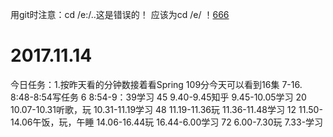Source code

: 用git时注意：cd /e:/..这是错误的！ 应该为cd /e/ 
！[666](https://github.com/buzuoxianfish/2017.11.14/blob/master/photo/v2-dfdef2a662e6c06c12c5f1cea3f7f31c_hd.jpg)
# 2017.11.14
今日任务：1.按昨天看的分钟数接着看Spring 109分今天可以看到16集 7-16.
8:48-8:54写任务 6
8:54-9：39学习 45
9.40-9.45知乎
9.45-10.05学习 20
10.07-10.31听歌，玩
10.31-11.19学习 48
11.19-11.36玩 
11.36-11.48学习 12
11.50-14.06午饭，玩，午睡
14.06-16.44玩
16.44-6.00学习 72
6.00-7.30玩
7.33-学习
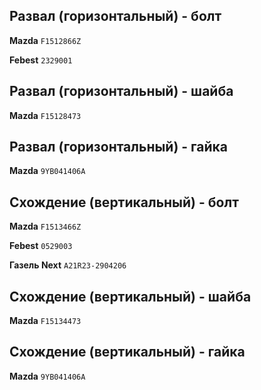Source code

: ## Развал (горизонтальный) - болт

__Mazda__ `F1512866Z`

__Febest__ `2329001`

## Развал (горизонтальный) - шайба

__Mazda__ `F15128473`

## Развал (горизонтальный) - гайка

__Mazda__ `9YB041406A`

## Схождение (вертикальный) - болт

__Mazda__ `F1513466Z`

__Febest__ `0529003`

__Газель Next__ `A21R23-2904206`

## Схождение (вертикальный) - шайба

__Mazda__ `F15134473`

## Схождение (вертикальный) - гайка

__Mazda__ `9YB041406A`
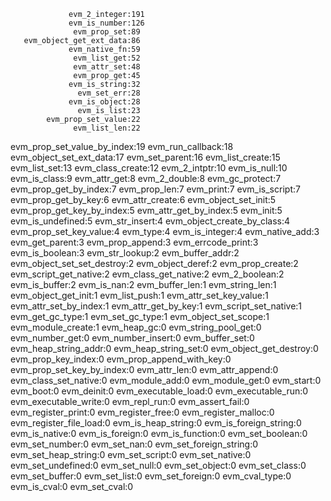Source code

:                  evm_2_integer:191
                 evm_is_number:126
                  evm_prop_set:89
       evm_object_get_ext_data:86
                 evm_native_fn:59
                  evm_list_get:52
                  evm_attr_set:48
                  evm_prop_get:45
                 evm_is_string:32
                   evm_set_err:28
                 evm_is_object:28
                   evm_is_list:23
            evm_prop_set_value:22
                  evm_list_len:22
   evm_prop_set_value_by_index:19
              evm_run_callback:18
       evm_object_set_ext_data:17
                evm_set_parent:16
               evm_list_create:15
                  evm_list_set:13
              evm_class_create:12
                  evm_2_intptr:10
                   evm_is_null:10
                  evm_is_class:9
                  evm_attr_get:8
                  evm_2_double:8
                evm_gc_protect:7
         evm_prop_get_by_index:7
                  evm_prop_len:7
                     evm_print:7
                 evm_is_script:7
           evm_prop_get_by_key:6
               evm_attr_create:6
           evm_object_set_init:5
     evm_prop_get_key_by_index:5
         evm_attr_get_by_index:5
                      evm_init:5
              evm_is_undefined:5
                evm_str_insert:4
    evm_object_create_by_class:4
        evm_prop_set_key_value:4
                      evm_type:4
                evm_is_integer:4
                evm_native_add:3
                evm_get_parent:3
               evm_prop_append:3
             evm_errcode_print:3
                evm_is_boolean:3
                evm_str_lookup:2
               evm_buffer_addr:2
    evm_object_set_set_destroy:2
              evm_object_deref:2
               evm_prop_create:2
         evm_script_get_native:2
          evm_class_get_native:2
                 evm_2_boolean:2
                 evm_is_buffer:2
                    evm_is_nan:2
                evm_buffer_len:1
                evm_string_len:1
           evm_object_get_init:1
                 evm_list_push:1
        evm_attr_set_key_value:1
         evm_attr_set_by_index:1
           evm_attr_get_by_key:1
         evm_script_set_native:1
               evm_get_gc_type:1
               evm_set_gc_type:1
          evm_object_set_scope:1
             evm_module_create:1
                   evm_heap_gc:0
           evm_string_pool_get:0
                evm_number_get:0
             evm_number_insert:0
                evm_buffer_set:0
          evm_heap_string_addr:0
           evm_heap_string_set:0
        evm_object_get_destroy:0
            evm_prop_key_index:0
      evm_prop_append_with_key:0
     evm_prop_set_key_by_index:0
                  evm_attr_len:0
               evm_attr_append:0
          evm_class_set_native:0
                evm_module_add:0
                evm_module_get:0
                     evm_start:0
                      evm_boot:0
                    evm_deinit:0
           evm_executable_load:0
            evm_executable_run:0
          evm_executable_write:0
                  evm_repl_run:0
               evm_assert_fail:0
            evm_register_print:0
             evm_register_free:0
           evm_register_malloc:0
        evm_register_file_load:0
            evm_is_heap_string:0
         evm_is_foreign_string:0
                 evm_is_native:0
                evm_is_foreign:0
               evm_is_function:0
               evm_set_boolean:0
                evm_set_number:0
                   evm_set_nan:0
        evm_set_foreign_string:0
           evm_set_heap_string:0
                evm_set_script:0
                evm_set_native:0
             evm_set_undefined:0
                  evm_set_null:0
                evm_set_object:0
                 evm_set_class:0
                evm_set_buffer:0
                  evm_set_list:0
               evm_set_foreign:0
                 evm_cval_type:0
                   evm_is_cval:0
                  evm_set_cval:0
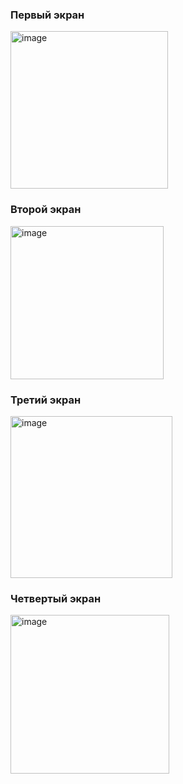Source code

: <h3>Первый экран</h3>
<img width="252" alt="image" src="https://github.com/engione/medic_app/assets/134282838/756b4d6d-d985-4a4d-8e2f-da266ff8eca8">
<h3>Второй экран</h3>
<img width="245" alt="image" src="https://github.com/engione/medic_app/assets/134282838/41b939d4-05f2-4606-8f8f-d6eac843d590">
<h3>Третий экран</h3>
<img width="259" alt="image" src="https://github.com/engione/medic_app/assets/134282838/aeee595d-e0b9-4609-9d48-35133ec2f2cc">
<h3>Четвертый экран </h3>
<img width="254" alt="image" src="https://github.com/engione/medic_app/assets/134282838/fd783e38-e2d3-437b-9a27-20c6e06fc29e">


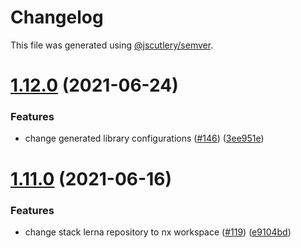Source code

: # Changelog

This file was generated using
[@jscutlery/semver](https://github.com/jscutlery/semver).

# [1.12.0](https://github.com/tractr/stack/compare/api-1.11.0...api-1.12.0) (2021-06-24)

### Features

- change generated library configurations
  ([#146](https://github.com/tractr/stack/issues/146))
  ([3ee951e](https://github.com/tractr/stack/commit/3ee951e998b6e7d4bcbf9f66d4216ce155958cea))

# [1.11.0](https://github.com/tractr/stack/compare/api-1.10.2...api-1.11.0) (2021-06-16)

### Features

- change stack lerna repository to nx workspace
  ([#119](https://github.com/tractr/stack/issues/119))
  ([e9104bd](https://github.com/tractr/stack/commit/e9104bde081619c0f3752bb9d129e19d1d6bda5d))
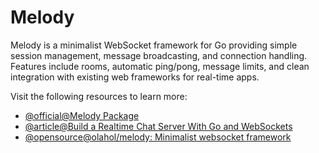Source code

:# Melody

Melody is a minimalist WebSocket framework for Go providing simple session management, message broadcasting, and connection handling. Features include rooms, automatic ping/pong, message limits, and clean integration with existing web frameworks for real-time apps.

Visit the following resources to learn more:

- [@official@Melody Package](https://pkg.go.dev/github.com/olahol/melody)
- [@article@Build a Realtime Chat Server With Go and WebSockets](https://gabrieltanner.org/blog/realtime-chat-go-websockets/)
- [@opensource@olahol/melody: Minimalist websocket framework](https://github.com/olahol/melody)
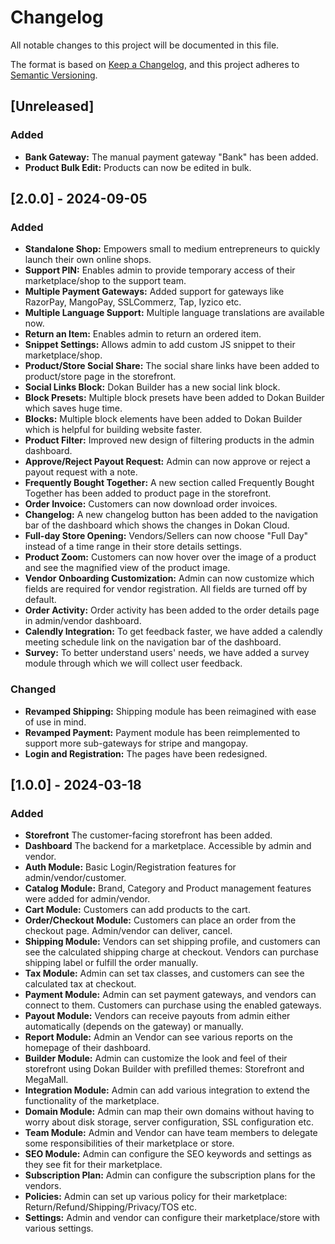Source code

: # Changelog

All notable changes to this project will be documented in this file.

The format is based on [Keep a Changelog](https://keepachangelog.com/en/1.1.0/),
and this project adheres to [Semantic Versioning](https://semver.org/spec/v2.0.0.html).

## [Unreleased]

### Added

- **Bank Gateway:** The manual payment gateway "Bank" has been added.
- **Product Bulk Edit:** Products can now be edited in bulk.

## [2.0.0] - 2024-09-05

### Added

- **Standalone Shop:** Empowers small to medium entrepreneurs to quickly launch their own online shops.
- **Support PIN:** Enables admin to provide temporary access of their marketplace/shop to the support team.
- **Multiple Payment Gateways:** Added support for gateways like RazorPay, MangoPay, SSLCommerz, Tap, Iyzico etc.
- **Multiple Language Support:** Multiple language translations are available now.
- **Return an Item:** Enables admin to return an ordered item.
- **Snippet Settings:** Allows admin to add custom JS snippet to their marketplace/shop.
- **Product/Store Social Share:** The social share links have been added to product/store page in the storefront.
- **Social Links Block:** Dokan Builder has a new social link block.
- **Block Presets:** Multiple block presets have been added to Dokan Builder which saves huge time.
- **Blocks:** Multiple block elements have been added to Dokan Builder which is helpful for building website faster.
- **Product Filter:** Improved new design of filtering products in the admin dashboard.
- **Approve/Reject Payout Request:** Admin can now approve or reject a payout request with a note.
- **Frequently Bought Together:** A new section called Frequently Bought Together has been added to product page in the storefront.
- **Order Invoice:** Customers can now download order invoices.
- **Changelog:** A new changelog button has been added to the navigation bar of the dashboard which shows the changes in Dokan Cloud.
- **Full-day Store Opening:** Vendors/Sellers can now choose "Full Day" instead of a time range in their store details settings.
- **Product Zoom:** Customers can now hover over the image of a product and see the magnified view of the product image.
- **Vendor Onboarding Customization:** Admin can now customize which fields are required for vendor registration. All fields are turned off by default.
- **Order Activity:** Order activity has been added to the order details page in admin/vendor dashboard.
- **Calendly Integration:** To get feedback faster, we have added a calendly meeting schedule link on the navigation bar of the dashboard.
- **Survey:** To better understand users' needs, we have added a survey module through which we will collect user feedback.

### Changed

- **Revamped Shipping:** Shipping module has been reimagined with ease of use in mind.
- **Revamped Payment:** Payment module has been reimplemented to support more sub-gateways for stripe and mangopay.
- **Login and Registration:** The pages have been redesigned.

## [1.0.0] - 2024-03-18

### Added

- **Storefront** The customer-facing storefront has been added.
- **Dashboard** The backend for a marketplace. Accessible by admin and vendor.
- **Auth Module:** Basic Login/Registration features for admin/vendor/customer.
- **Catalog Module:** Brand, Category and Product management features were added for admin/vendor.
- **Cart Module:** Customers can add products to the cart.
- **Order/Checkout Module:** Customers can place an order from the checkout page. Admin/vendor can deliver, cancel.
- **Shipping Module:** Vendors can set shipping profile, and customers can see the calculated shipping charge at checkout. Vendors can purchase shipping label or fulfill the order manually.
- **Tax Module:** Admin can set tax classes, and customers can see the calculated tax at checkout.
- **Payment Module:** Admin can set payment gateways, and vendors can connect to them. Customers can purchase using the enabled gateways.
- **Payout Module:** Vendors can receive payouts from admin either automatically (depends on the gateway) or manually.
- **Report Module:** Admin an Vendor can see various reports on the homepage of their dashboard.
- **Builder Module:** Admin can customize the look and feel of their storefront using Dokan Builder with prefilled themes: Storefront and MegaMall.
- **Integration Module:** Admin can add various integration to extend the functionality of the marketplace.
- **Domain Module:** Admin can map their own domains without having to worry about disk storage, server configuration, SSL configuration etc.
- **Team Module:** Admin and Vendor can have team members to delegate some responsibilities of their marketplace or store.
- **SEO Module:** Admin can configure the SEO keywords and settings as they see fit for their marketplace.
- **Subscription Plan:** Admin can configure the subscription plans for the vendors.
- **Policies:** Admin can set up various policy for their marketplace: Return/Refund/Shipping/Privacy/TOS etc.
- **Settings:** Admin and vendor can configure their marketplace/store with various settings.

......

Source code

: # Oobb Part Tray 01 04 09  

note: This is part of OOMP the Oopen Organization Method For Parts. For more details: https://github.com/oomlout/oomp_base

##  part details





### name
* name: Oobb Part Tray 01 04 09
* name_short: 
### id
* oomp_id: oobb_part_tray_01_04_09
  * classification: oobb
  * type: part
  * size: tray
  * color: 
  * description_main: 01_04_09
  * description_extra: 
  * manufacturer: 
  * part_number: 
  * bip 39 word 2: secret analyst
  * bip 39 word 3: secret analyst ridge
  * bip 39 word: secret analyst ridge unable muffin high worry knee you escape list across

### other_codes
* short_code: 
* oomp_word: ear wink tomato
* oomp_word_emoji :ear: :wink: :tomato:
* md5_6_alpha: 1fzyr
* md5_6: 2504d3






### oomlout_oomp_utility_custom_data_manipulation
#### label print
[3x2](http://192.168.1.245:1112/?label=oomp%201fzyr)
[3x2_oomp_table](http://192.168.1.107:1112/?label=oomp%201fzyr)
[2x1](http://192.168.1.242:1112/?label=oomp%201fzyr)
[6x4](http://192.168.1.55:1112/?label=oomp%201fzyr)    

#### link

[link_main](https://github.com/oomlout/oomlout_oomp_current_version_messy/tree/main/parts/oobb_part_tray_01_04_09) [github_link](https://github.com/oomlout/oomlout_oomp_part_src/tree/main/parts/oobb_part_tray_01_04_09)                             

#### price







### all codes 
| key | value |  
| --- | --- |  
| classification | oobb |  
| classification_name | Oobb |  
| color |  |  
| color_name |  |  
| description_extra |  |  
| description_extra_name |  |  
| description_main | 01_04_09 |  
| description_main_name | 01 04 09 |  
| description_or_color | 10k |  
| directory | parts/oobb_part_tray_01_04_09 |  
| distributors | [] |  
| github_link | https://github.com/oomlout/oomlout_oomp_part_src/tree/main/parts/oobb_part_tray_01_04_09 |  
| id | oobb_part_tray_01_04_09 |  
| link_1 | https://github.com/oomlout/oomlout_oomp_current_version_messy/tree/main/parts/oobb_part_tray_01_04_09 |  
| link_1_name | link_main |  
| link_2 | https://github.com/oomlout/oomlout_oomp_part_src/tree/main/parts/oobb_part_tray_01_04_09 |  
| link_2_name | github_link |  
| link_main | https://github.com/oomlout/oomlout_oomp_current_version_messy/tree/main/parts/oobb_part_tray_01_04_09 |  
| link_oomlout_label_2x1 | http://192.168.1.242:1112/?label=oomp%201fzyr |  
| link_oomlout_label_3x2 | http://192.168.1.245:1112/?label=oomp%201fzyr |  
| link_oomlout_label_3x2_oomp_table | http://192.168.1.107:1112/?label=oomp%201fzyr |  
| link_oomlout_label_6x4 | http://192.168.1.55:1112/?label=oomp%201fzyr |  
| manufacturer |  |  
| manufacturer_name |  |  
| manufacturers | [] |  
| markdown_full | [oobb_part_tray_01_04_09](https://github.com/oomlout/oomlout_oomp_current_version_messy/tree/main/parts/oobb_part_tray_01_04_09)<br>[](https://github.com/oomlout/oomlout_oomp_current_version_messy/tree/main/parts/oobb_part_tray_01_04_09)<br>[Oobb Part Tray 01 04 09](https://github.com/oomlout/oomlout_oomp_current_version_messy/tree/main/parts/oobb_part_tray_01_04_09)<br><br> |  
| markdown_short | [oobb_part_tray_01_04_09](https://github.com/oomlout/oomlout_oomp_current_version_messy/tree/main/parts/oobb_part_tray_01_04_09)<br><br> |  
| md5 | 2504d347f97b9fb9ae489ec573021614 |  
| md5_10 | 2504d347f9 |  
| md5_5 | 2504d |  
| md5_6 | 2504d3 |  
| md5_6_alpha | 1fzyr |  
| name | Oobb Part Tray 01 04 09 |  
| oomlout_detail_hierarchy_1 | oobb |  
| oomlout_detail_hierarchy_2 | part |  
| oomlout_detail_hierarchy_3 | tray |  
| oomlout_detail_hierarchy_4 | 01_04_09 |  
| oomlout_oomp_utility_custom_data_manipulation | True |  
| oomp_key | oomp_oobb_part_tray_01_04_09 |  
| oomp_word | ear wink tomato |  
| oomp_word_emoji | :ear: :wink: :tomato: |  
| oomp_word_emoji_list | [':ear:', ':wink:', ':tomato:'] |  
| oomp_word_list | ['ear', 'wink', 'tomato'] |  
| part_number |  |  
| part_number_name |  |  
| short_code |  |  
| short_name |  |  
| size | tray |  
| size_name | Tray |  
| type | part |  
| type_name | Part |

......

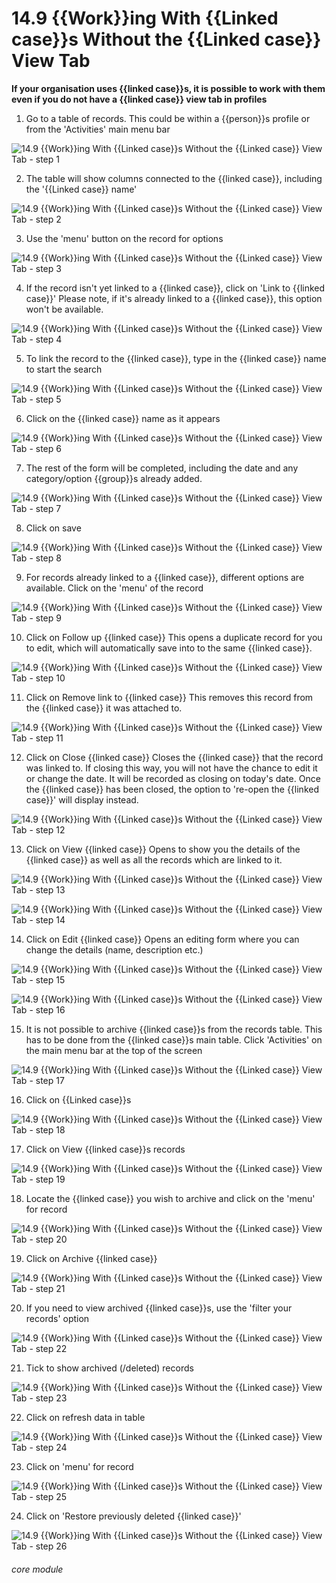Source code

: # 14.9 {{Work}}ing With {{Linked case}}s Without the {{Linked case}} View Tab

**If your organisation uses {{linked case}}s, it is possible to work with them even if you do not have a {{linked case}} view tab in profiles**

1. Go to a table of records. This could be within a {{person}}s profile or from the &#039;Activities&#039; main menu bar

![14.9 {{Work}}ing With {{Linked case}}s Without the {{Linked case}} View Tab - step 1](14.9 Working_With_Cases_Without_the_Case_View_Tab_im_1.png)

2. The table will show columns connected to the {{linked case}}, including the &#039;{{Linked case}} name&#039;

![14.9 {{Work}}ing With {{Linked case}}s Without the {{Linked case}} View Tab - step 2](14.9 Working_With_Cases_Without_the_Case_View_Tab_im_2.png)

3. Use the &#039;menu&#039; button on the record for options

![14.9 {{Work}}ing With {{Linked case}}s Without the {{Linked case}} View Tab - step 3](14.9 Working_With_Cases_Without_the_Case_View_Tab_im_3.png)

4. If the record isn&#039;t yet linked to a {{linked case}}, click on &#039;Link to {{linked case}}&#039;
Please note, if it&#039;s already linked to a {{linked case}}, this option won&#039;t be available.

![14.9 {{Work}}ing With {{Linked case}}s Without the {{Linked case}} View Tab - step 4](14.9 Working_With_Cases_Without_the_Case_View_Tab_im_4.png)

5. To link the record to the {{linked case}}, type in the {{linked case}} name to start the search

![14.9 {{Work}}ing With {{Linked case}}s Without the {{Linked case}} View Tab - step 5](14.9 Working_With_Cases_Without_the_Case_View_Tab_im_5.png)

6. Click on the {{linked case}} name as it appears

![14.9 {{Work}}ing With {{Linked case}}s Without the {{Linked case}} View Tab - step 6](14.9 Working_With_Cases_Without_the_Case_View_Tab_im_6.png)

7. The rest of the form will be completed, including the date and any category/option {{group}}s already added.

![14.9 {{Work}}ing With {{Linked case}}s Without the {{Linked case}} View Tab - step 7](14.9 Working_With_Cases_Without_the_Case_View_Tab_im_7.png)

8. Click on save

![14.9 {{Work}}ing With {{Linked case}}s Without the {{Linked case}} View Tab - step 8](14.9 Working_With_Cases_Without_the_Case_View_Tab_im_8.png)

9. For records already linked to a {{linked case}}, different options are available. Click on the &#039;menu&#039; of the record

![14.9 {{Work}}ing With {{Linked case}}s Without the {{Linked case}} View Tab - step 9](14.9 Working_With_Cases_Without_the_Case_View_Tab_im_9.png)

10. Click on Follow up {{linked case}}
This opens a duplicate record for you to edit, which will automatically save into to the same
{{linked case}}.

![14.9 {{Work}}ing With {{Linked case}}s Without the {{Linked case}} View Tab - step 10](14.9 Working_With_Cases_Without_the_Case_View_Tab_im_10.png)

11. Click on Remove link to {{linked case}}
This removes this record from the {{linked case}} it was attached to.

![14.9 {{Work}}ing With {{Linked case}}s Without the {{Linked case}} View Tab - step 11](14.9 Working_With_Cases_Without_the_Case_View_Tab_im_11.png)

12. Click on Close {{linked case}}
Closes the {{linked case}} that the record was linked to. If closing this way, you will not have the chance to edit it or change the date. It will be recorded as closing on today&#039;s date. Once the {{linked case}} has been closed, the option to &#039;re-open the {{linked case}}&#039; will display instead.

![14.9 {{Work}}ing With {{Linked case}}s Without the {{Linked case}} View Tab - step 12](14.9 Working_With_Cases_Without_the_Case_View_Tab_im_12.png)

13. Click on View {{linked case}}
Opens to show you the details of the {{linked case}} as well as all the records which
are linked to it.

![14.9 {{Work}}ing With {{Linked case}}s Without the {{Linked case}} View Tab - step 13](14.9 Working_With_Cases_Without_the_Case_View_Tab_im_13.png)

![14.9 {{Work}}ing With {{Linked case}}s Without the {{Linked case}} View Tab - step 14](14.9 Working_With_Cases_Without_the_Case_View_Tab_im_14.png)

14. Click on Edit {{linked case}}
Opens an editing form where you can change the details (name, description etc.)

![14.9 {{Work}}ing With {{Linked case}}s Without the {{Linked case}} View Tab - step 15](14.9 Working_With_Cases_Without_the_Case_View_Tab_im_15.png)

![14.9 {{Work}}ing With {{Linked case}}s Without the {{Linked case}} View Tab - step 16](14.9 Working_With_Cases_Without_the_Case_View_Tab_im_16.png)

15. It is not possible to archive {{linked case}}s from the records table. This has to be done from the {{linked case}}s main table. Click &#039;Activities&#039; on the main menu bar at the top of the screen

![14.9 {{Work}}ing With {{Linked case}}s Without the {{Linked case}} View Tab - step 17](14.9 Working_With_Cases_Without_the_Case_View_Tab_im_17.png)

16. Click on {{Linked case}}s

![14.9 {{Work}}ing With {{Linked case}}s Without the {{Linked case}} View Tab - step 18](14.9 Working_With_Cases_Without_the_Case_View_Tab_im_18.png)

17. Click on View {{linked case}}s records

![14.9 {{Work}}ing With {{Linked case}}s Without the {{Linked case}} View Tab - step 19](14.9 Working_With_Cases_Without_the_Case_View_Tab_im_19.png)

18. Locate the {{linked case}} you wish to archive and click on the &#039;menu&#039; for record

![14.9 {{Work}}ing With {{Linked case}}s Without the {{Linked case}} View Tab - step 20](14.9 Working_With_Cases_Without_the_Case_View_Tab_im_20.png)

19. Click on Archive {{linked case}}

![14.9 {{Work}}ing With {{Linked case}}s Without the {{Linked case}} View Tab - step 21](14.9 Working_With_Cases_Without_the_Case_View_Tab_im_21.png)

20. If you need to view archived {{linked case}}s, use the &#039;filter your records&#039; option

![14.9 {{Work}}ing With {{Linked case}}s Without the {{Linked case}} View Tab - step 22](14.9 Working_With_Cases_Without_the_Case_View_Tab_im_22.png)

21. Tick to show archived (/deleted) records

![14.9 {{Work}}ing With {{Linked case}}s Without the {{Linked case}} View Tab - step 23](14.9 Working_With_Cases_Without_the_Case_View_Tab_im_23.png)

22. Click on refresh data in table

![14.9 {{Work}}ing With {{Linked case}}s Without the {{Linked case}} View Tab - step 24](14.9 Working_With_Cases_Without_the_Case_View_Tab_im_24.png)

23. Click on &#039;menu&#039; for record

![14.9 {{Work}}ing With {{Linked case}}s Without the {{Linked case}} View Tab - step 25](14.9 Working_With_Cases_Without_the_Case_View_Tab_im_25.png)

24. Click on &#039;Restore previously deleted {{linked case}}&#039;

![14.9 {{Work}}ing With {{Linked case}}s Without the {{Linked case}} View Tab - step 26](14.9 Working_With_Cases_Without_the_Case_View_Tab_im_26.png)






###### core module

......

**Directions**
Taking the material above, give again exactly the lines from the one holding "evm_set_native:0" through the one holding "This file was generated using", with both ends and without pictures.

**Your solution**
                evm_set_native:0
             evm_set_undefined:0
                  evm_set_null:0
                evm_set_object:0
                 evm_set_class:0
                evm_set_buffer:0
                  evm_set_list:0
               evm_set_foreign:0
                 evm_cval_type:0
                   evm_is_cval:0
                  evm_set_cval:0
Source code

: <h3>Первый экран</h3>
<img width="252" alt="image" src="https://github.com/engione/medic_app/assets/134282838/756b4d6d-d985-4a4d-8e2f-da266ff8eca8">
<h3>Второй экран</h3>
<img width="245" alt="image" src="https://github.com/engione/medic_app/assets/134282838/41b939d4-05f2-4606-8f8f-d6eac843d590">
<h3>Третий экран</h3>
<img width="259" alt="image" src="https://github.com/engione/medic_app/assets/134282838/aeee595d-e0b9-4609-9d48-35133ec2f2cc">
<h3>Четвертый экран </h3>
<img width="254" alt="image" src="https://github.com/engione/medic_app/assets/134282838/fd783e38-e2d3-437b-9a27-20c6e06fc29e">


Source code

: # Changelog

This file was generated using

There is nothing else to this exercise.